── GIVEN DATA ──

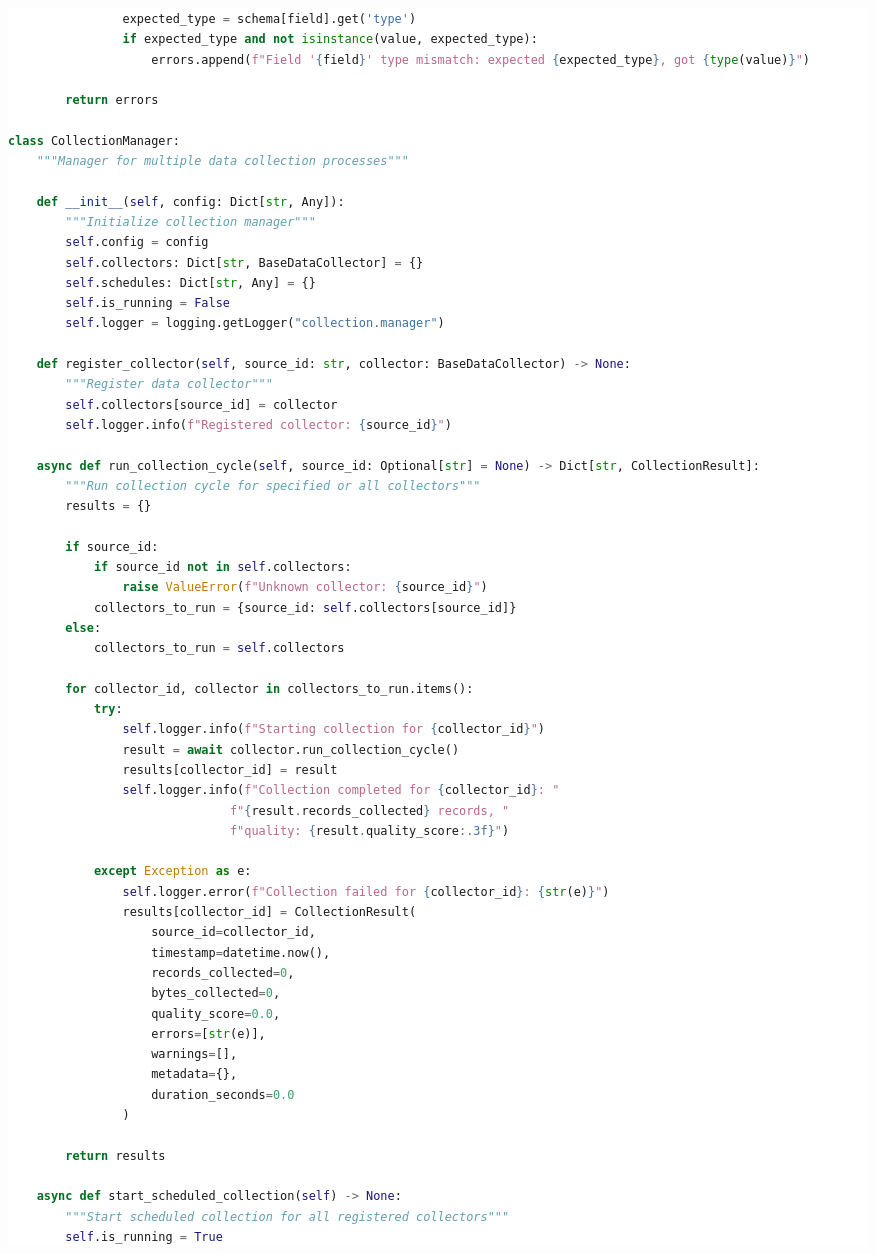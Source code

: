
 ```python
                expected_type = schema[field].get('type')
                if expected_type and not isinstance(value, expected_type):
                    errors.append(f"Field '{field}' type mismatch: expected {expected_type}, got {type(value)}")

        return errors

class CollectionManager:
    """Manager for multiple data collection processes"""

    def __init__(self, config: Dict[str, Any]):
        """Initialize collection manager"""
        self.config = config
        self.collectors: Dict[str, BaseDataCollector] = {}
        self.schedules: Dict[str, Any] = {}
        self.is_running = False
        self.logger = logging.getLogger("collection.manager")

    def register_collector(self, source_id: str, collector: BaseDataCollector) -> None:
        """Register data collector"""
        self.collectors[source_id] = collector
        self.logger.info(f"Registered collector: {source_id}")

    async def run_collection_cycle(self, source_id: Optional[str] = None) -> Dict[str, CollectionResult]:
        """Run collection cycle for specified or all collectors"""
        results = {}

        if source_id:
            if source_id not in self.collectors:
                raise ValueError(f"Unknown collector: {source_id}")
            collectors_to_run = {source_id: self.collectors[source_id]}
        else:
            collectors_to_run = self.collectors

        for collector_id, collector in collectors_to_run.items():
            try:
                self.logger.info(f"Starting collection for {collector_id}")
                result = await collector.run_collection_cycle()
                results[collector_id] = result
                self.logger.info(f"Collection completed for {collector_id}: "
                               f"{result.records_collected} records, "
                               f"quality: {result.quality_score:.3f}")

            except Exception as e:
                self.logger.error(f"Collection failed for {collector_id}: {str(e)}")
                results[collector_id] = CollectionResult(
                    source_id=collector_id,
                    timestamp=datetime.now(),
                    records_collected=0,
                    bytes_collected=0,
                    quality_score=0.0,
                    errors=[str(e)],
                    warnings=[],
                    metadata={},
                    duration_seconds=0.0
                )

        return results

    async def start_scheduled_collection(self) -> None:
        """Start scheduled collection for all registered collectors"""
        self.is_running = True
```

───

Output the data verbatim, images excluded.

Source code

:
 ```python
                expected_type = schema[field].get('type')
                if expected_type and not isinstance(value, expected_type):
                    errors.append(f"Field '{field}' type mismatch: expected {expected_type}, got {type(value)}")

        return errors

class CollectionManager:
    """Manager for multiple data collection processes"""

    def __init__(self, config: Dict[str, Any]):
        """Initialize collection manager"""
        self.config = config
        self.collectors: Dict[str, BaseDataCollector] = {}
        self.schedules: Dict[str, Any] = {}
        self.is_running = False
        self.logger = logging.getLogger("collection.manager")

    def register_collector(self, source_id: str, collector: BaseDataCollector) -> None:
        """Register data collector"""
        self.collectors[source_id] = collector
        self.logger.info(f"Registered collector: {source_id}")

    async def run_collection_cycle(self, source_id: Optional[str] = None) -> Dict[str, CollectionResult]:
        """Run collection cycle for specified or all collectors"""
        results = {}

        if source_id:
            if source_id not in self.collectors:
                raise ValueError(f"Unknown collector: {source_id}")
            collectors_to_run = {source_id: self.collectors[source_id]}
        else:
            collectors_to_run = self.collectors

        for collector_id, collector in collectors_to_run.items():
            try:
                self.logger.info(f"Starting collection for {collector_id}")
                result = await collector.run_collection_cycle()
                results[collector_id] = result
                self.logger.info(f"Collection completed for {collector_id}: "
                               f"{result.records_collected} records, "
                               f"quality: {result.quality_score:.3f}")

            except Exception as e:
                self.logger.error(f"Collection failed for {collector_id}: {str(e)}")
                results[collector_id] = CollectionResult(
                    source_id=collector_id,
                    timestamp=datetime.now(),
                    records_collected=0,
                    bytes_collected=0,
                    quality_score=0.0,
                    errors=[str(e)],
                    warnings=[],
                    metadata={},
                    duration_seconds=0.0
                )

        return results

    async def start_scheduled_collection(self) -> None:
        """Start scheduled collection for all registered collectors"""
        self.is_running = True
```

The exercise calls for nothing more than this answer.